Volátil Pinacoteca

Manual Prático do Pânico

Posted on: dezembro 20, 2010

Se você me conhece pessoalmente, sabe que eu sou ligada no 220V. Figurativamente, mas de qualquer forma. Eu faço três coisas ao mesmo tempo, falo pelos cotovelos, canto enquanto programo, jogo enquanto vejo seriado. Ou seja, eu sou uma bomba de energia.

essa dança que é uma bomba

Super legal e bacaninha se não tivesse o revés: eu não sei parar. Eu tomo cafeína até o limite. Matte Leão Solúvel é meu melhor amigo.  Quando alguém tenta me xingar dizendo “como tu é estressada, eu só consigo rir e concordar. Por que eu sou muito, mas muito estressada. A ponto de ir num traumatologista por causa de dores na coluna e ele dizer que é stress. Me mandar pegar leve.
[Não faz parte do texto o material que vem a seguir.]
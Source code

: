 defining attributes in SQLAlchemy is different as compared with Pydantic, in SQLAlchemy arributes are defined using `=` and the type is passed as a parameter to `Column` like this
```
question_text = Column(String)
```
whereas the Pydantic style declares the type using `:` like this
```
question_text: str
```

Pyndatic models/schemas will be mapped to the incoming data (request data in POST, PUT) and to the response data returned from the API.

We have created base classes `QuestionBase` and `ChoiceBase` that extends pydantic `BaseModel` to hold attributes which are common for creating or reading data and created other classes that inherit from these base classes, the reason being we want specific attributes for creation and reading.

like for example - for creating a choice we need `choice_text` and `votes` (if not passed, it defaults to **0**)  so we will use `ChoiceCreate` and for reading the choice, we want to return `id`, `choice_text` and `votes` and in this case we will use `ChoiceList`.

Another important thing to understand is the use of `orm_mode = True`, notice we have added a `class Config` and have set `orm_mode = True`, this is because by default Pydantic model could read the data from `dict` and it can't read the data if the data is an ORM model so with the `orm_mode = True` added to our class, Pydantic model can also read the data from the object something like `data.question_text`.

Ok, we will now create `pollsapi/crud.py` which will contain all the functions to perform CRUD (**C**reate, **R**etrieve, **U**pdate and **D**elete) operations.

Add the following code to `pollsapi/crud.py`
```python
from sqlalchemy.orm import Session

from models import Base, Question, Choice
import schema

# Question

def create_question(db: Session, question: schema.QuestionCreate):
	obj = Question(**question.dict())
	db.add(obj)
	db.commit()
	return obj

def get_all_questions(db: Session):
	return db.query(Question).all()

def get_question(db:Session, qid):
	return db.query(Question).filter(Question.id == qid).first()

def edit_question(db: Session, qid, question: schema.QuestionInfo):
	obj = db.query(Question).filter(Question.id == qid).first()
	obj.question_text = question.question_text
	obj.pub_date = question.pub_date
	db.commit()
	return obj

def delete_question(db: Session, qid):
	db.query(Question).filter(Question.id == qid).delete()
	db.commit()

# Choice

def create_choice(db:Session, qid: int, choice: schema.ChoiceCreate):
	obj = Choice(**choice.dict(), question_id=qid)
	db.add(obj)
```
Ok, vou parar de escutar Placebo e encher meu iPod de Mika, pra ver se funciona.

relax

Basicamente, o que tudo isso quer dizer é que meu botão de pânico está muito mais perto que o meu botão de foda-se. Eu até tento ser adequeada, razoável, mas eu sou tester de software, então a lógica da minha cabeça nunca trabalha pelo caminho feliz. Eu consigo provar matematicamente que as coisas vão dar errado, com porcentagens e desvio padrão.
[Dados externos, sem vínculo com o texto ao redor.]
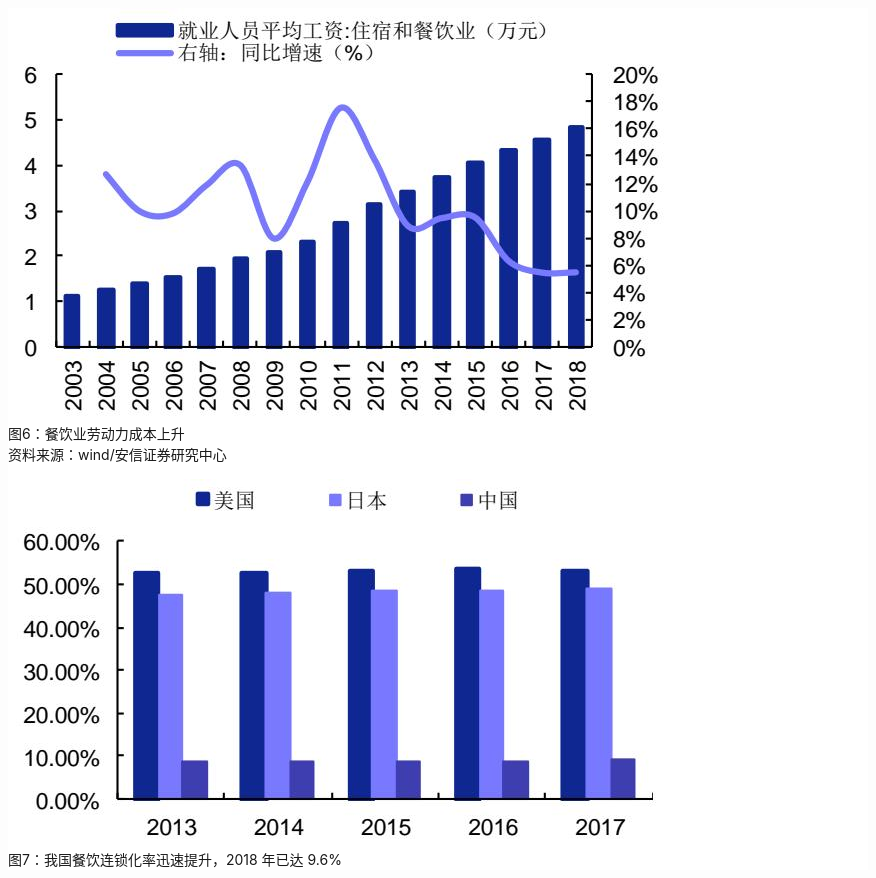 ![](images/6d687e3ff6e93f6139cb9d95df944ce4c4205c915a4e22344e81b029aeb6bde3.jpg)  
图6：餐饮业劳动力成本上升  
资料来源：wind/安信证券研究中心

![](images/eae2e56cae2550e02b7af32a8ceff0c91d722632d1aa638cba1c2568ae51a23a.jpg)  
图7：我国餐饮连锁化率迅速提升，2018 年已达 $9 . 6 \%$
No entanto, os meus esforços para pensar positivo dão resultado, se alguns dos triggers que disparam o modo Asilo Arkhan não for acionado. Por que aí, amores, não há nada no universo conhecido que me faça não entrar em pânico.

aham, cláudia, senta lá.

Portanto, se você quiser me ver tendo um ataque de corram-para-as-montanhas, é só seguir alguma das dicas abaixo. Por tua conta e risco.

  • Olhe pra mim com um semblante sério. Mas bem sério. E diga algo vagamente filosófico, do tipo “é, tem que ver isso, é complicado”, acompanhado de um suspiro.
  • Conte uma história que aconteceu com um conhecido, que é igualzinha à minha e no final deu tudo errado.
  • Comece frases com “eu acho que…e termine com algo bem dramático. Como quando eu torci o tornozelo na eduação física e uma colega chegou perto e disse “eu acho que quebrou“.
  • Me pergunte pela solução de 30 em 30 segundos. “E aí, resolveu?“. Morra.
  • Diga que o meu problema não é nada. Pra intensificar o combo, cite as crianças com câncer e a fome na África.
  • Grite comigo. Mas aí, querido, você perdeu o amor pela sua vida.
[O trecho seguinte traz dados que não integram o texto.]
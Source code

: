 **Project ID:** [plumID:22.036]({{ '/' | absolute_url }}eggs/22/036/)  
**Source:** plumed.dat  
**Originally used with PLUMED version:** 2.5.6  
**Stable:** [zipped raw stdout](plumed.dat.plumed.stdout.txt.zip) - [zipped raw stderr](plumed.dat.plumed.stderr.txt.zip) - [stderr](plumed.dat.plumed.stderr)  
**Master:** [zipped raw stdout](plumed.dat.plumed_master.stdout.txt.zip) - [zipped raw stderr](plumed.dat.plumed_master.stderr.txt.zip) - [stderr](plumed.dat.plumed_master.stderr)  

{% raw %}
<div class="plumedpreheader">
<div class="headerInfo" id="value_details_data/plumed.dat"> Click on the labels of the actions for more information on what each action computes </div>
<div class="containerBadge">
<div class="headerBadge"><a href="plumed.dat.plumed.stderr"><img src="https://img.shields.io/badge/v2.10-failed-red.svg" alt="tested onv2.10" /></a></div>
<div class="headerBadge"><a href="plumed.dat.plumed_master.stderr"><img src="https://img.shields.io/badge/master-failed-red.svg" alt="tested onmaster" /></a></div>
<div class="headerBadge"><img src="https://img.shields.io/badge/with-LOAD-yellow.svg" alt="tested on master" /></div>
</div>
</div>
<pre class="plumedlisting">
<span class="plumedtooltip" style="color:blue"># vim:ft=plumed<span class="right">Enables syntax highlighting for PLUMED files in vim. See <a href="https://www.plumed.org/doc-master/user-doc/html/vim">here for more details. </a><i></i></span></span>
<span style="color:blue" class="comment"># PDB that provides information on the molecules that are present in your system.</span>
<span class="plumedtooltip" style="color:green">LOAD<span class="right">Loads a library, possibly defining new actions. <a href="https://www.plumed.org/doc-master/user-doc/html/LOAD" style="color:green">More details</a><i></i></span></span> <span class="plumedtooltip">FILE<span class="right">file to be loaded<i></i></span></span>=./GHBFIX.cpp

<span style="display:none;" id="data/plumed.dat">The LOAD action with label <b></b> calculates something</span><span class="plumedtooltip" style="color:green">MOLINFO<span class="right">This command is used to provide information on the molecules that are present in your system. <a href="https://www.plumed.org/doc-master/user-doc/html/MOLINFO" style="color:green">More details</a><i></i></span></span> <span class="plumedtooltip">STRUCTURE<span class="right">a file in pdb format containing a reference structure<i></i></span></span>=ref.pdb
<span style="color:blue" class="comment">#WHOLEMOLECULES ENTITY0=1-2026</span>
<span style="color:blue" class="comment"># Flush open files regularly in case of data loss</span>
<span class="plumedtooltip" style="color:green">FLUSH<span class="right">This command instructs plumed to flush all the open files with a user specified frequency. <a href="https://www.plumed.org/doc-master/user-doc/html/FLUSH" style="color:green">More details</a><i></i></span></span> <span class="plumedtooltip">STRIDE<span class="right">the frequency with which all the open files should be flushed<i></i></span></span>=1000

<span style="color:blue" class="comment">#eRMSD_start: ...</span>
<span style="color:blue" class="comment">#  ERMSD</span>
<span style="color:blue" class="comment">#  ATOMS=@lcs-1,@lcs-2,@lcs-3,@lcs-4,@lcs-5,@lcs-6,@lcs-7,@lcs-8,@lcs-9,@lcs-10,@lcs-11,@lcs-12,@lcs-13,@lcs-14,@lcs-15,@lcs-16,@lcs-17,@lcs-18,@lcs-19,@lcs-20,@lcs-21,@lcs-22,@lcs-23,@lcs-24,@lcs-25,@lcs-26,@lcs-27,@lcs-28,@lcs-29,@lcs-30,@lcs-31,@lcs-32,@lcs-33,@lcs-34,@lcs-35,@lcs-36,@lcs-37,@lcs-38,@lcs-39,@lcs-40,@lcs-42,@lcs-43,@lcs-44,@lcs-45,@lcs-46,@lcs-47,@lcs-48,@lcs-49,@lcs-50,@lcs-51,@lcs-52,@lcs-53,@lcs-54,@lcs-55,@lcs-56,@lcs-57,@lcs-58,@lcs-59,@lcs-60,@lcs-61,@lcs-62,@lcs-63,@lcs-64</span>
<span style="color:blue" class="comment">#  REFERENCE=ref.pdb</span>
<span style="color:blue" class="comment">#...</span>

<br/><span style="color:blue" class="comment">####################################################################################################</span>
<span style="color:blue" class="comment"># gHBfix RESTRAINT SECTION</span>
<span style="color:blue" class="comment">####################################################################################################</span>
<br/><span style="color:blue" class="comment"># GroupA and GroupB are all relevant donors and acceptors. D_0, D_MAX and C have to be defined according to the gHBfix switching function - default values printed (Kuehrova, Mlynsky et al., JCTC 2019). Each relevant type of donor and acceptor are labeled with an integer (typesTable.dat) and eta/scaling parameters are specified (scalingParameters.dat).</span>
Eu melhoro, não se engane. Até que bem rápido. É só me deixar quieta e dar tempo dos meus pensamentos clarearem (nada mais que 5 minutos). Mas no meio tempo eu consigo ser bem destrutiva, especialmente se as pessoas à minha volta me levarem à isso.

Lembre-se: disparando um desses triggers, a conta do Lexotan vai ser depositada no seu cartão de crédito.